Friday, March 3, 2017

(Movie Review) Logan - One Last Snikty Snikt


Logan (2017)
Action, Drama, Sci-Fi
Directed By: James Mangold

It's been seventeen years since Hugh Jackman's Wolverine first appeared on screen, seventeen years and now we finally have the movie fans have always wanted from his character. Thanks, in large part to the massive success of Deadpool last February, James Mangold was finally allowed to make the movie this character deserves. Boasting a hard R rating which, trust me is more than necessary, we for the first time get to see what this character is all about. Logan is an insane, hyper-violent, fresh take on comic book cinema that opens new doors for the future of the genre.

Following in franchise tradition, the movie picks and chooses the details it wants to acknowledge and utilize from previous films. It's 2029 and Logan (Hugh Jackman) is working as a for-hire limo driver on the border of the U.S. and Mexico. Most of the mutant population is extinct but he has secretly been keeping Professor X (Patrick Stewart) alive south of the border. He has a plan to get them somewhere safe that they can live out their few remaining days, but the unexpected appearance of a new mutant kills any ideas for a peaceful end they had in mind. Whether Logan likes it or not they now have to get this girl someplace safe before some bad people get their hands on her. 

Right from the start, this doesn't feel like any "superhero" movie we've seen before, and that's probably because it isn't one. Though it's steeped in X-Men lore it doesn't rely on your previous knowledge of this world in order to work.
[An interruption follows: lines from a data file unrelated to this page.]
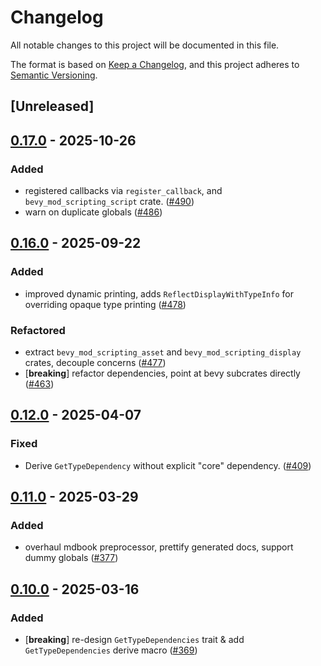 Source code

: # Changelog

All notable changes to this project will be documented in this file.

The format is based on [Keep a Changelog](https://keepachangelog.com/en/1.0.0/),
and this project adheres to [Semantic Versioning](https://semver.org/spec/v2.0.0.html).

## [Unreleased]

## [0.17.0](https://github.com/makspll/bevy_mod_scripting/compare/bevy_mod_scripting_derive-v0.16.0...bevy_mod_scripting_derive-v0.17.0) - 2025-10-26

### Added

- registered callbacks via `register_callback`, and `bevy_mod_scripting_script` crate. ([#490](https://github.com/makspll/bevy_mod_scripting/pull/490))
- warn on duplicate globals ([#486](https://github.com/makspll/bevy_mod_scripting/pull/486))

## [0.16.0](https://github.com/makspll/bevy_mod_scripting/compare/bevy_mod_scripting_derive-v0.15.1...bevy_mod_scripting_derive-v0.16.0) - 2025-09-22

### Added

- improved dynamic printing, adds `ReflectDisplayWithTypeInfo` for overriding opaque type printing ([#478](https://github.com/makspll/bevy_mod_scripting/pull/478))

### Refactored

- extract `bevy_mod_scripting_asset` and `bevy_mod_scripting_display` crates, decouple concerns ([#477](https://github.com/makspll/bevy_mod_scripting/pull/477))
- [**breaking**] refactor dependencies, point at bevy subcrates directly ([#463](https://github.com/makspll/bevy_mod_scripting/pull/463))

## [0.12.0](https://github.com/makspll/bevy_mod_scripting/compare/bevy_mod_scripting_derive-v0.11.1...bevy_mod_scripting_derive-v0.12.0) - 2025-04-07

### Fixed

- Derive `GetTypeDependency` without explicit "core" dependency. ([#409](https://github.com/makspll/bevy_mod_scripting/pull/409))

## [0.11.0](https://github.com/makspll/bevy_mod_scripting/compare/bevy_mod_scripting_derive-v0.10.0...bevy_mod_scripting_derive-v0.11.0) - 2025-03-29

### Added

- overhaul mdbook preprocessor, prettify generated docs, support dummy globals ([#377](https://github.com/makspll/bevy_mod_scripting/pull/377))

## [0.10.0](https://github.com/makspll/bevy_mod_scripting/compare/bevy_mod_scripting_derive-v0.9.11...bevy_mod_scripting_derive-v0.10.0) - 2025-03-16

### Added

- [**breaking**] re-design `GetTypeDependencies` trait & add `GetTypeDependencies` derive macro ([#369](https://github.com/makspll/bevy_mod_scripting/pull/369))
Sure, the more familiar you are with these characters and the world the more of an emotional payoff you get in the end, but at the most basic level anyone can enjoy this as a ultra-violent, sci-fi-action-western, and that's pretty incredible in an age where everything is in a "shared universe" 

Let's talk about that R rating, is it necessary? because that's the only thing that matters, and in this case, it's a requirement. When you see this movie, in the first minutes it is made abundantly clear just how necessary that rating is for telling this particular story.  It's not just that they spew a lot of blood and drop a ridiculous amount of curse words, which is fantastic, it's that those things help create the true portrait of who Logan is and how his long, violent life has weighed on him this entire time. 
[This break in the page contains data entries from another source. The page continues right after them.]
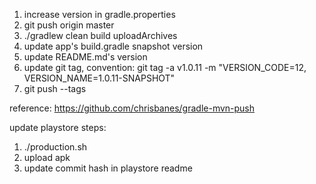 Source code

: 1. increase version in gradle.properties
2. git push origin master
3. ./gradlew clean build uploadArchives
4. update app's build.gradle snapshot version
5. update README.md's version
6. update git tag, convention: git tag -a v1.0.11 -m "VERSION_CODE=12, VERSION_NAME=1.0.11-SNAPSHOT"
7. git push --tags

reference:
https://github.com/chrisbanes/gradle-mvn-push

update playstore steps:
1. ./production.sh
2. upload apk
3. update commit hash in playstore readme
This is a true genre film, pulling from all different kinds of western, action, and even horror movies creating something, unlike anything we have seen in the genre before. The action is on a level that makes even the most violent of comic book movies pale in comparison. It's not just graphic and gruesome, it's brutally real. Where movies like Deadpool and Blade made their ultra-violence fun, this movie makes it painful. When Wolverine's claws go to work they leave behind a long trail of blood and body parts. 
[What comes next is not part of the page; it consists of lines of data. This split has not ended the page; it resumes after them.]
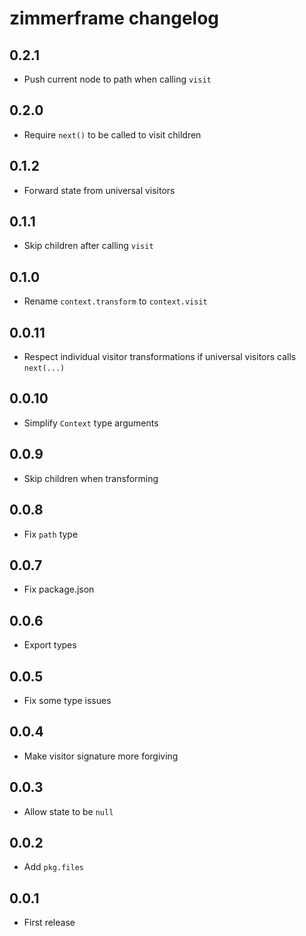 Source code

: # zimmerframe changelog

## 0.2.1

- Push current node to path when calling `visit`

## 0.2.0

- Require `next()` to be called to visit children

## 0.1.2

- Forward state from universal visitors

## 0.1.1

- Skip children after calling `visit`

## 0.1.0

- Rename `context.transform` to `context.visit`

## 0.0.11

- Respect individual visitor transformations if universal visitors calls `next(...)`

## 0.0.10

- Simplify `Context` type arguments

## 0.0.9

- Skip children when transforming

## 0.0.8

- Fix `path` type

## 0.0.7

- Fix package.json

## 0.0.6

- Export types

## 0.0.5

- Fix some type issues

## 0.0.4

- Make visitor signature more forgiving

## 0.0.3

- Allow state to be `null`

## 0.0.2

- Add `pkg.files`

## 0.0.1

- First release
When Jackman first appeared in the role on 2000 he instantly owned the part and now seventeen years later he is better than he's ever been. If this is actually his last go-around as Wolverine is as good of a send-off as you could ever have. The same goes for Patrick Stewarts Professor X, these iterations of the characters have been around for most of my life and it's amazing to see that almost two decades later they care just as much, if not more, than when they first began. 

Logan also introduces us to the young actress Dafne Keen, who plays Laura aka X-23, the new young mutant who throws a wrench in Wolverines plans. Her performance is incredible, especially considering the only time she opens her mouth, for the most part, is when she's screaming bloody murder has she dismantles a batch of mercenaries. If anyone from this movie goes on to be in future X-Men films, it needs to be her. 

At 137 minutes this is certainly not a short film, and you feel the length of it, but not necessarily in a bad way. Though it feels like it starts to drag in a few moments around the mid-section, there is nothing I would want to see cut out. Every scene feels necessary on the journey to its big ending and really, who can complain about more screentime between Wolverine and X-23? 

These spin-off stories have never felt like they were that intertwined with the main X-Men franchise, but this one even more so than the others feels totally detached, even with the small nods here and there to other films. Logan succeeds with just the basic knowledge of who the character is and nothing more. This is a critical analysis of Wolverine in all of his forms and how his tortured life affects him and the people around him.  

If you go into this looking for the same thing you got out of Deadpool last winter, you may come away disappointed. The hyper-violence will surely satisfy you, but the slow burn of the story and the examination of deeper themes makes this a much more exhausting watch, and I mean that in a good way. Logan takes the genre into new areas and blazes new trails for future stories to go down in what may be the greatest achievement in the X-Men franchise to date.